Monday, April 21, 2008

Found In Build - Team Build List - Make it Shorter

You have CI (Continuous Integration) Build running on each check in (or once a day) and the "Found In Build" drop down list in the Bug Work Item keeps growing each day...

You don't need all those builds there - you need only the build which QA actually deploy to their environment.

You can maintain this list manually by editing the Global List which TFS holds for each team project as described by Benjamin Day in Managing TFS Team Build History: Delete Completed Builds From "All Build Types" & Bug Work Item Drop-downs, but this is tedious work to do manually.

You can edit it with the "TFS Power Tools" new menu: 
Tools --> Process Editor --> Global List --> Open Global List from Server

Menu path to Global List editing 
Then select the build you want, right click it and select delete:

image

But it is still manual work.

You can actually use Jason Prickett's Blog to tell TFS which builds should get in the list from the start by adding conditions to the event subscription of the "Build Completion Event". but still you will be able only to filter the non successful builds - not all the builds except the deployed ones.

Actually the main issue here is Microsoft's decision to insert builds into the list on the "Build Completion Event".

 

So now to my (little chutzpa) solution:

  1. Delete the original TFS "Build Completion Event" subscription (as suggested by Jason) - BUT - don't recreate it with a filter.
  2. Write your own web service and implement TFS event handler web method for the "Build Status Change" Event (BuildStatusChangeEvent) (which should have been called "Build Quality Change Event" as it triggers only on quality changed)

    In this handler check if the Quality has been changed from NULL to something.
    If it's true - just call the Notify method on TFS WorkItemTracking Integration web service with the xml it waits for.

    You will need of course to build this xml and bring the missing information from the BuildStore service, but those are easy steps.

    Don't forget to set the HttpRequest's UseDefaultCredentials to true (or pass other valid credential) or you will get unauthorized exception from TFS.
  3. Subscribe your web method to the BuildStatusChangeEvent.

That's all!

Now all you need to do is to instruct your integration team to change the build quality of each build they take to deploy on QA environment from "Unexamined" (or null on TFS 2008) to "Ready For Initial Test".

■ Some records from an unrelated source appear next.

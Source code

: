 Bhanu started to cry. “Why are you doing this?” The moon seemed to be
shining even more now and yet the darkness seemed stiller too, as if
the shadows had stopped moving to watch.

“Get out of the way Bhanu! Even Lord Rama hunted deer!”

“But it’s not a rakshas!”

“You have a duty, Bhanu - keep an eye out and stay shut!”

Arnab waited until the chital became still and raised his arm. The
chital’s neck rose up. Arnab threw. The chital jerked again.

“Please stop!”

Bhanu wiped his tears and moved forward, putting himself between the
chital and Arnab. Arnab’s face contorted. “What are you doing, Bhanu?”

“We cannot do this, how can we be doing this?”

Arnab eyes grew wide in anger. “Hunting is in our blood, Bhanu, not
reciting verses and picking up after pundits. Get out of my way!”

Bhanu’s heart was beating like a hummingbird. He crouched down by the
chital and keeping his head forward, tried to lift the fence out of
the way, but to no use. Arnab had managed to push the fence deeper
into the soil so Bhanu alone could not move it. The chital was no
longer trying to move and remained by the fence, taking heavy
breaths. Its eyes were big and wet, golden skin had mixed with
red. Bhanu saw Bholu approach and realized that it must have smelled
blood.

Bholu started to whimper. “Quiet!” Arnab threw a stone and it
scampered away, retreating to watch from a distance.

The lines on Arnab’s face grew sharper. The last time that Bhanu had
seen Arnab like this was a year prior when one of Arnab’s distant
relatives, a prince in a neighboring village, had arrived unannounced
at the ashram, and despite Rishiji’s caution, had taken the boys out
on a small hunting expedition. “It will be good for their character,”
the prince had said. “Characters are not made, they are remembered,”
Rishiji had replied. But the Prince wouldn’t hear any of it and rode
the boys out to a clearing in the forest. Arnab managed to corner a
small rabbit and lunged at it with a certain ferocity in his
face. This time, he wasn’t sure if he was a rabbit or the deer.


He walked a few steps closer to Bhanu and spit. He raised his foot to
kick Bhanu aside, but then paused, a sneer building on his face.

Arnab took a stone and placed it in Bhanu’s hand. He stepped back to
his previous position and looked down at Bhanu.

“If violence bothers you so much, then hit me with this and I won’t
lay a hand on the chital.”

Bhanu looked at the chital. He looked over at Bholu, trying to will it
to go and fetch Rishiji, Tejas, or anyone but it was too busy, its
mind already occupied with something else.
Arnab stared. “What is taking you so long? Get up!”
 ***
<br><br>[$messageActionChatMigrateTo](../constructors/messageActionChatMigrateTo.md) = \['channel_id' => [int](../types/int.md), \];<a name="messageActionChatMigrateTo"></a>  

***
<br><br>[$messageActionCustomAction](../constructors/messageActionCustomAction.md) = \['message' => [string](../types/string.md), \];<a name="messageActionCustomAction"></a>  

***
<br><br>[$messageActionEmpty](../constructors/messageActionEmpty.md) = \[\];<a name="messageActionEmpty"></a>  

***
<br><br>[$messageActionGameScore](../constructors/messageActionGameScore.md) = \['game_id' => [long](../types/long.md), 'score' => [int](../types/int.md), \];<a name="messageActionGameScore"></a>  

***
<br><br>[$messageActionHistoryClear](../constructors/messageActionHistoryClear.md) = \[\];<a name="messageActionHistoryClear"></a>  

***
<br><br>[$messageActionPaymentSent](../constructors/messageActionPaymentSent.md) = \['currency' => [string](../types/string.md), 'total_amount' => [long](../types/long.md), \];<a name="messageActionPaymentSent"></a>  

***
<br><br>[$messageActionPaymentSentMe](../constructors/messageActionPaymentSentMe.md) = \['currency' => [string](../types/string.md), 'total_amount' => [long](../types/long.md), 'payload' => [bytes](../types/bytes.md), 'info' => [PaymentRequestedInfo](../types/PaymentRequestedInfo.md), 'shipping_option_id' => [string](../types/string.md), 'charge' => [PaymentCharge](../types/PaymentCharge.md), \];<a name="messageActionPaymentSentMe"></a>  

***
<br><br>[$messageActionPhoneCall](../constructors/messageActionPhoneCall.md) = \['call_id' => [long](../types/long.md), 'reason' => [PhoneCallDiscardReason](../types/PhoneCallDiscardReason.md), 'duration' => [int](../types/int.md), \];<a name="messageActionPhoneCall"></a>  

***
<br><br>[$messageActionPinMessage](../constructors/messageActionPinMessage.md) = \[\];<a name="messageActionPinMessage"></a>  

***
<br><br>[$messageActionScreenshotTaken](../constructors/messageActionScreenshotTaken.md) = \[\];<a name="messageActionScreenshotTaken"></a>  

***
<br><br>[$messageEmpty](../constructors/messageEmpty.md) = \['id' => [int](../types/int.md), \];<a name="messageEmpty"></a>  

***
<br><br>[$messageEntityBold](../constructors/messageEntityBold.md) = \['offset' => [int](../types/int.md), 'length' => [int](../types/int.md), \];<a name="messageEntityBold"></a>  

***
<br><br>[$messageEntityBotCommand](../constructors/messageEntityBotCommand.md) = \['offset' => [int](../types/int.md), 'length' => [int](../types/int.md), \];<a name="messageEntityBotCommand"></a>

The BuildStatusChangeEvent will be called, it will call Microsoft's original implementation of adding the build to the Global List, and this is exactly what I want.

See the code at the attached c# file:

4 comments:

Kevin Berridge said...

Nice post. I'm sure I'll be doing this shortly, thanks!

Tim said...

Do you know how to do this for TFS 2010?

Unknown said...

is there any concept of dynamic global list ?
Let me explain the scnario:
I have a custom field say "Tracking Number" in Task work item. I want all "Tracking Numbers" loaded in a dropdown in Bug/Task workitem for selection.

Regards
GA.

Chris said...

This addresses the exact problem I was looking to solve. However, it appears that in TFS 2015 there is only 1 default event subscriptions 'CodeReviewChangedEvent'. The Build Completion event is nowhere to be found in my TFS database. Any idea how I can override since there is no default event subscription to delete?